Manaus (AM) – Uma operação das forças de segurança destruiu 50 dragas utilizadas no garimpo ilegal na região do Alto Solimões, no interior do Amazonas. A ofensiva ocorreu nas proximidades dos municípios de Japurá e Jutaí, com apoio de inspeções em Tefé, durante a Operação Ágata Amazônia 2026.
As dragas — estruturas flutuantes usadas para retirar sedimentos do fundo dos rios em busca de ouro — foram inutilizadas pelas equipes no local. O equipamento é considerado um dos principais instrumentos do garimpo ilegal, atividade que provoca contaminação dos rios, desmatamento e impactos diretos às comunidades ribeirinhas e indígenas da Amazônia.
Antes mesmo da destruição das estruturas, a presença das forças de segurança já havia interrompido a atuação de 117 balsas irregulares na região de Japurá. Durante o planejamento da operação, dezenas de dragas também foram identificadas em funcionamento em Jutaí.
Além da destruição dos equipamentos, as equipes apreenderam seis armas de fogo, 52 munições, uma embarcação avaliada em cerca de R$ 2 milhões, 1,27 quilo de mercúrio, 170 mil litros de diesel, 5 mil litros de gasolina e oito balanças de precisão.
Segundo o comandante da Força de Operações Ribeirinhas, contra-almirante Adauto Bunheirão, a ação reforça a presença do Estado em áreas remotas da Amazônia.
“A neutralização dessas dragas demonstra que o Estado brasileiro está presente na região, protegendo rios, florestas e comunidades ribeirinhas e indígenas”, afirmou.
De acordo com o comando da operação, não houve confronto nem registro de feridos durante a ofensiva. As embarcações foram inutilizadas sem necessidade de uso direto de força.
A operação contou com apoio da Polícia Federal, Instituto Brasileiro do Meio Ambiente e dos Recursos Naturais Renováveis (Ibama), Polícia Militar do Amazonas e militares do Exército Brasileiro especializados em operações na selva.
Entenda o caso
O garimpo ilegal é uma das principais ameaças ambientais da Amazônia. Além do desmatamento e da destruição dos rios, a atividade utiliza mercúrio para separação do ouro, contaminando a água, os peixes e populações que dependem dos rios para sobrevivência.

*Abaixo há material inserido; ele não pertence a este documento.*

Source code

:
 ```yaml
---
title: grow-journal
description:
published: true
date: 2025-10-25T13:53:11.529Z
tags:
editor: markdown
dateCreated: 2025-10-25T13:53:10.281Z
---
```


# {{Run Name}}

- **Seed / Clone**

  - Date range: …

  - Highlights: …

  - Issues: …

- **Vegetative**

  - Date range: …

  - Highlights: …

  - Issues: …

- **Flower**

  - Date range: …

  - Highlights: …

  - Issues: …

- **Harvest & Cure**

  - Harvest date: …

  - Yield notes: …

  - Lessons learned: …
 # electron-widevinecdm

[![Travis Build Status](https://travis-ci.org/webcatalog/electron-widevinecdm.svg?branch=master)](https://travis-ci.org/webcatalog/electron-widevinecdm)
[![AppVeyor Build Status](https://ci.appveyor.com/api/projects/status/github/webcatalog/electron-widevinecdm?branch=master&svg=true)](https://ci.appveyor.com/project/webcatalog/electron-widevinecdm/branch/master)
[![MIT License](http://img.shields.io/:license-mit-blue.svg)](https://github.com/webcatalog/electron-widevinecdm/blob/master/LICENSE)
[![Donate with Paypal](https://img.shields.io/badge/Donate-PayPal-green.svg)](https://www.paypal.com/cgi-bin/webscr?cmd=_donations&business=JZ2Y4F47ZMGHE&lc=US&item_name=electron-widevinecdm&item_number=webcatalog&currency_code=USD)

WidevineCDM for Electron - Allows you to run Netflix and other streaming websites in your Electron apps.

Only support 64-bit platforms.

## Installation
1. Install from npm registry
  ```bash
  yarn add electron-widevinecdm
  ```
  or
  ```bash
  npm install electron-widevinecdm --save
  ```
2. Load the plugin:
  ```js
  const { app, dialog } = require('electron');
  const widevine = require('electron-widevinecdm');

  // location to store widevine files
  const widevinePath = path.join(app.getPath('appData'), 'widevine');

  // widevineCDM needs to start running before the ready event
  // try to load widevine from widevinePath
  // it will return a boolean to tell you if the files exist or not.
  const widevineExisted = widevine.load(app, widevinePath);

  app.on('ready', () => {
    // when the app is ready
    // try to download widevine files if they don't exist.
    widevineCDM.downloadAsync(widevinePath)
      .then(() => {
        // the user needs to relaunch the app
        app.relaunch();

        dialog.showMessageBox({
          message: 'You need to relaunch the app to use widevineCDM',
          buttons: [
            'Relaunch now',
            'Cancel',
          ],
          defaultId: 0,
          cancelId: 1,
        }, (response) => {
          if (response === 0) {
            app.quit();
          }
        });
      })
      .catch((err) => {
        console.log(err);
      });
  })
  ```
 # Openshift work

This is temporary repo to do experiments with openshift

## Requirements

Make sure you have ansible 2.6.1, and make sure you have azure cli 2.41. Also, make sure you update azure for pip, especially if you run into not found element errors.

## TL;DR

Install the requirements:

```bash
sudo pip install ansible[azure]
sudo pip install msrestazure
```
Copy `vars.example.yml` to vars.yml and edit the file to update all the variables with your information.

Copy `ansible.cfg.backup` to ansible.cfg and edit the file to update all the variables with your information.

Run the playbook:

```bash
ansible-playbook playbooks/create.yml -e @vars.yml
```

As dragas funcionam como plataformas flutuantes de mineração e costumam operar em regiões de difícil acesso, o que dificulta a fiscalização das autoridades.
O que muda
A destruição das dragas reduz temporariamente a atividade ilegal em áreas críticas do Amazonas e dificulta o avanço do garimpo clandestino sobre rios e territórios indígenas. As operações também buscam enfraquecer financeiramente grupos que exploram ilegalmente recursos naturais da região.
SAIBA MAIS
A Operação Ágata Amazônia reúne diferentes forças federais e estaduais em ações de combate a crimes ambientais, tráfico de drogas, contrabando e garimpo ilegal na região amazônica.